Especially, liquid crystal displays (LCDs) display a picture using electrical and optical properties of liquid crystal and their developments are being directed toward a trend pursuing a higher resolution and a larger screen size. These LCDs include a flat LCD panel displaying a picture, a control board connected to the LCD panel, an optical module and a mold frame receiving these elements.

Generally, when LCDs are developed to have a screen size larger than XGA level, there occurs a problem in achieving high resolution due to EMI problem, noise through transmitting medium and limitation in size of transmission data.

Also, an LCD that transmits data or clock signals at transistor-transistor logic (TTL) level, requires a large number of transmission lines, which increases the number of cables or connectors. As a result, the LCD becomes increasingly exposed to external noise sources. Further, a long transmitting distance delays a signal, which degrades a picture quality.

Plasma displays as well as LCDs have the same problem.

In order to solve the aforementioned problems, a current technology for a larger screen sized LCD is developed to transmit data in a high speed, to reduce the EMI problem, and to decrease the number of transmission lines. The low voltage differential signaling (hereinafter referred to as “LVDS”) specification and RSDS specification are such technologies.

However, the LVDS or RSDS specification needs a procedure in which a data signal transmitted into the display module is decoded to have a TTL level, and the decoded signal having the TTL level is encoded to have LVDS specification or RSDS specification on the control board. To this end, in these LVDS and RSDS specifications, the control board needs to have devices for performing such signal conversions. Thus, the increased number of elements makes the control board more complicated.

SUMMARY OF THE INVENTION

Accordingly, it is an object of the present invention to optimize and simplify the structure of the display module in a flat panel display by timing formatting an original signal and a control signal that are output from an image supplying source and directly transmitting the timing-formatted signals to the column/scan driver integrated circuits prior to transmitting to the control board the original data and the control signal.

It is another object to selectively perform the aforementioned object in an analog-formatted signal or a digital-formatted signal.

According to an aspect of the present invention, there is provided a flat panel display comprising a system and a display module. The system includes an image processing part for deciding a timing format of an image data and generating a control signal for the image data, an encoder for encoding the image data and the control signal output from the image processing part in an RSDS specification, and a power output part for outputting an constant voltage.

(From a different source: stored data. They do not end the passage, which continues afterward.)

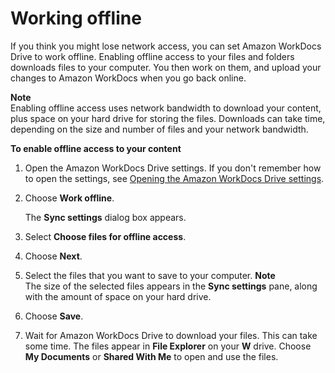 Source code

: # Working offline<a name="drive_offline"></a>

If you think you might lose network access, you can set Amazon WorkDocs Drive to work offline\. Enabling offline access to your files and folders downloads files to your computer\. You then work on them, and upload your changes to Amazon WorkDocs when you go back online\.

**Note**  
Enabling offline access uses network bandwidth to download your content, plus space on your hard drive for storing the files\. Downloads can take time, depending on the size and number of files and your network bandwidth\.

**To enable offline access to your content**

1. Open the Amazon WorkDocs Drive settings\. If you don't remember how to open the settings, see [Opening the Amazon WorkDocs Drive settings](open-wdd-settings.md)\.

1. Choose **Work offline**\.

   The **Sync settings** dialog box appears\.

1.  Select **Choose files for offline access**\.

1. Choose **Next**\.

1. Select the files that you want to save to your computer\.
**Note**  
The size of the selected files appears in the **Sync settings** pane, along with the amount of space on your hard drive\.

1. Choose **Save**\.

1. Wait for Amazon WorkDocs Drive to download your files\. This can take some time\. The files appear in **File Explorer** on your **W** drive\. Choose **My Documents** or **Shared With Me** to open and use the files\. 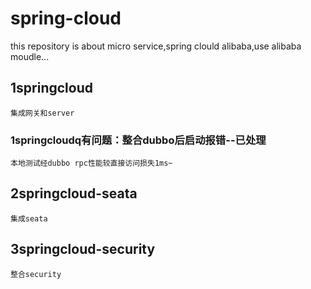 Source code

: # spring-cloud
this repository is about micro service,spring clould alibaba,use alibaba moudle...

## 1springcloud
	集成网关和server
###	1springcloudq有问题：整合dubbo后启动报错--已处理
	本地测试经dubbo rpc性能较直接访问损失1ms~
		
## 2springcloud-seata
	集成seata

## 3springcloud-security
	整合security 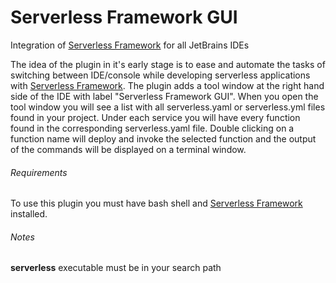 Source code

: # Serverless Framework GUI
Integration of <a href="https://serverless.com/">Serverless Framework</a> for all JetBrains IDEs

The idea of the plugin in it's early stage is to ease and automate the tasks of switching between IDE/console while developing serverless applications with <a href="https://serverless.com/">Serverless Framework</a>.
The plugin adds a tool window at the right hand side of the IDE with label "Serverless Framework GUI". When you open the tool window you will see a list with all serverless.yaml or serverless.yml files found in your project. Under each service you will have every function found in the corresponding serverless.yaml file. Double clicking on a function name will deploy and invoke the selected function and the output of the commands will be displayed on a terminal window.

###### Requirements
To use this plugin you must have bash shell and <a href="https://serverless.com/">Serverless Framework</a> installed.

###### Notes
<b>serverless</b> executable must be in your search path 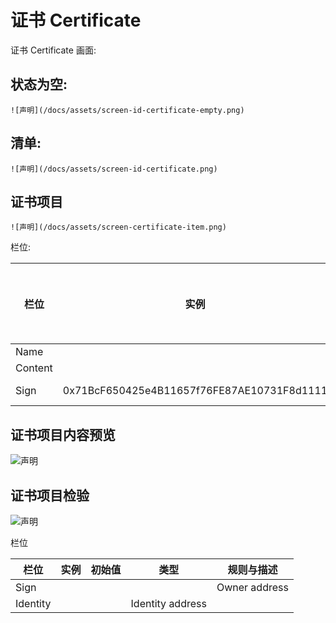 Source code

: # 证书 Certificate

证书 Certificate 画面:

## 状态为空:
	
	![声明](/docs/assets/screen-id-certificate-empty.png)

## 清单:

	![声明](/docs/assets/screen-id-certificate.png)

## 证书项目

	![声明](/docs/assets/screen-certificate-item.png)

栏位:

栏位 | 实例 | 初始值 | 类型 | 规则与描述
------------- | ------------- | ------------- | ------------- | -------------
Name |  |  |  | 
Content |  |  | image | 
Sign | 0x71BcF650425e4B11657f76FE87AE10731F8d1111 |  | owner Address | 

## 证书项目内容预览

![声明](/docs/assets/screen-certificate-item-image-review.png)

## 证书项目检验

![声明](/docs/assets/screen-verifi-certificate-item.png)

栏位

栏位 | 实例 | 初始值 | 类型 | 规则与描述
------------- | ------------- | ------------- | ------------- | -------------
Sign |  |  |  | Owner address
Identity |  |  | Identity address

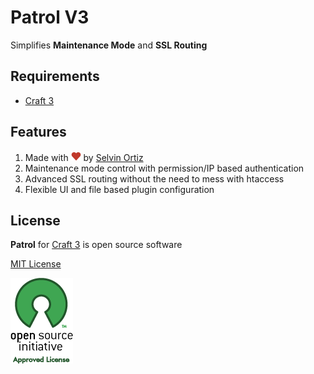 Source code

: # Patrol V3
Simplifies **Maintenance Mode** and **SSL Routing**

## Requirements
- [Craft 3][craft3]

## Features
1. Made with ![love][Love] by [Selvin Ortiz][me]
2. Maintenance mode control with permission/IP based authentication
3. Advanced SSL routing without the need to mess with htaccess
4. Flexible UI and file based plugin configuration

## License
**Patrol** for [Craft 3][craft3] is open source software

[MIT License][mit]

![osi]

[me]:https://selvinortiz.com "Selvin Ortiz"
[mit]:http://opensource.org/licenses/MIT "MIT License"
[osi]:patrol/resources/img/osilogo.png "Open Source Initiative"
[love]:patrol/resources/img/love.png "Love"
[craft3]:http://buildwithcraft.com/3 "Craft 3"
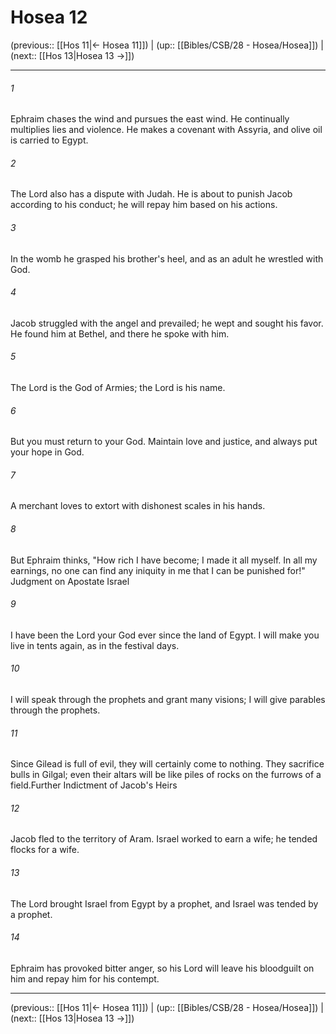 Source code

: # Hosea 12

(previous:: [[Hos 11|← Hosea 11]]) | (up:: [[Bibles/CSB/28 - Hosea/Hosea]]) | (next:: [[Hos 13|Hosea 13 →]])

***


###### 1 
Ephraim chases the wind and pursues the east wind. He continually multiplies lies and violence. He makes a covenant with Assyria, and olive oil is carried to Egypt. 

###### 2 
The Lord also has a dispute with Judah. He is about to punish Jacob according to his conduct; he will repay him based on his actions. 

###### 3 
In the womb he grasped his brother's heel, and as an adult he wrestled with God. 

###### 4 
Jacob struggled with the angel and prevailed; he wept and sought his favor. He found him at Bethel, and there he spoke with him. 

###### 5 
The Lord is the God of Armies; the Lord is his name. 

###### 6 
But you must return to your God. Maintain love and justice, and always put your hope in God. 

###### 7 
A merchant loves to extort with dishonest scales in his hands. 

###### 8 
But Ephraim thinks, "How rich I have become; I made it all myself. In all my earnings, no one can find any iniquity in me that I can be punished for!" Judgment on Apostate Israel 

###### 9 
I have been the Lord your God ever since the land of Egypt. I will make you live in tents again, as in the festival days. 

###### 10 
I will speak through the prophets and grant many visions; I will give parables through the prophets. 

###### 11 
Since Gilead is full of evil, they will certainly come to nothing. They sacrifice bulls in Gilgal; even their altars will be like piles of rocks on the furrows of a field.Further Indictment of Jacob's Heirs 

###### 12 
Jacob fled to the territory of Aram. Israel worked to earn a wife; he tended flocks for a wife. 

###### 13 
The Lord brought Israel from Egypt by a prophet, and Israel was tended by a prophet. 

###### 14 
Ephraim has provoked bitter anger, so his Lord will leave his bloodguilt on him and repay him for his contempt.

***

(previous:: [[Hos 11|← Hosea 11]]) | (up:: [[Bibles/CSB/28 - Hosea/Hosea]]) | (next:: [[Hos 13|Hosea 13 →]])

The display module includes a control board including a power supply part for converting the constant voltage of the power output part into a predetermined voltage level, a gray scale generating part for generating a gray scale voltage using the predetermined voltage level of the voltage converting part, a gate voltage generating part for generating a gate on/off voltage using the predetermined voltage level of the voltage converting part, and a transmission line for transmitting the encoded image data and the control signal; a first connecting member having a column driver means for generating a column signal when the image data, the control signal and the gray scale voltage are applied; a second connecting member having a scan driver means for generating a scan signal when the control signal and the gate on/off voltage are applied; and a flat panel for forming a picture using the scan signal and the column signal.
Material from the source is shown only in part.